Check each line of the records below for the word "robdodson" and give the number of lines that have it, with nothing added.

Records provided: Begin

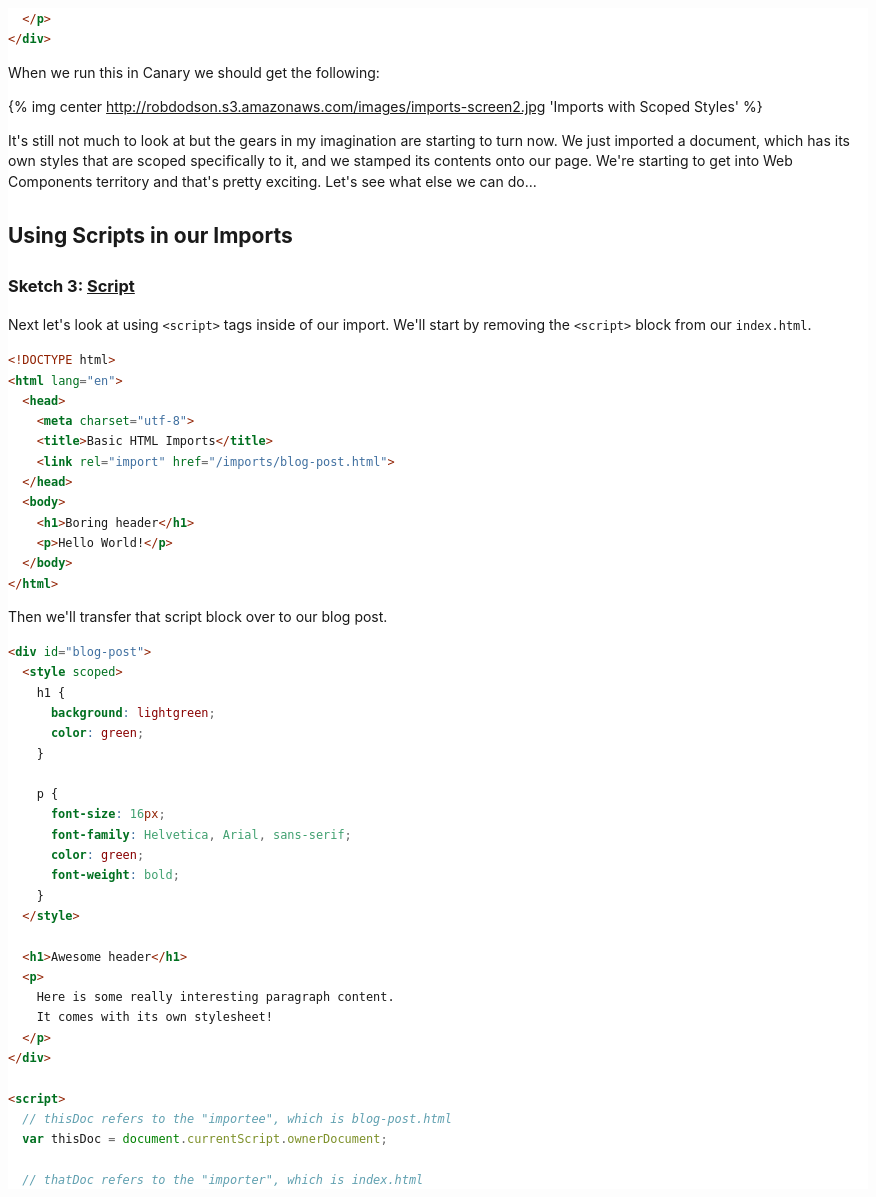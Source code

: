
 ``` html imports/blog-post.html
  </p>
</div>
```
When we run this in Canary we should get the following:

{% img center http://robdodson.s3.amazonaws.com/images/imports-screen2.jpg 'Imports with Scoped Styles' %}

It's still not much to look at but the gears in my imagination are starting to turn now. We just imported a document, which has its own styles that are scoped specifically to it, and we stamped its contents onto our page. We're starting to get into Web Components territory and that's pretty exciting. Let's see what else we can do...

## Using Scripts in our Imports
### Sketch 3: [Script](https://github.com/robdodson/webcomponents-sketchbook/tree/master/html-imports/3-script)

Next let's look at using `<script>` tags inside of our import. We'll start by removing the `<script>` block from our `index.html`.

```html index.html
<!DOCTYPE html>
<html lang="en">
  <head>
    <meta charset="utf-8">
    <title>Basic HTML Imports</title>
    <link rel="import" href="/imports/blog-post.html">
  </head>
  <body>
    <h1>Boring header</h1>
    <p>Hello World!</p>
  </body>
</html>
```

Then we'll transfer that script block over to our blog post.

```html imports/blog-post.html
<div id="blog-post">
  <style scoped>
    h1 {
      background: lightgreen;
      color: green;
    }

    p {
      font-size: 16px;
      font-family: Helvetica, Arial, sans-serif;
      color: green;
      font-weight: bold;
    }
  </style>

  <h1>Awesome header</h1>
  <p>
    Here is some really interesting paragraph content.
    It comes with its own stylesheet!
  </p>
</div>

<script>
  // thisDoc refers to the "importee", which is blog-post.html
  var thisDoc = document.currentScript.ownerDocument;

  // thatDoc refers to the "importer", which is index.html
```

Records provided: End

Result of this exercise:
2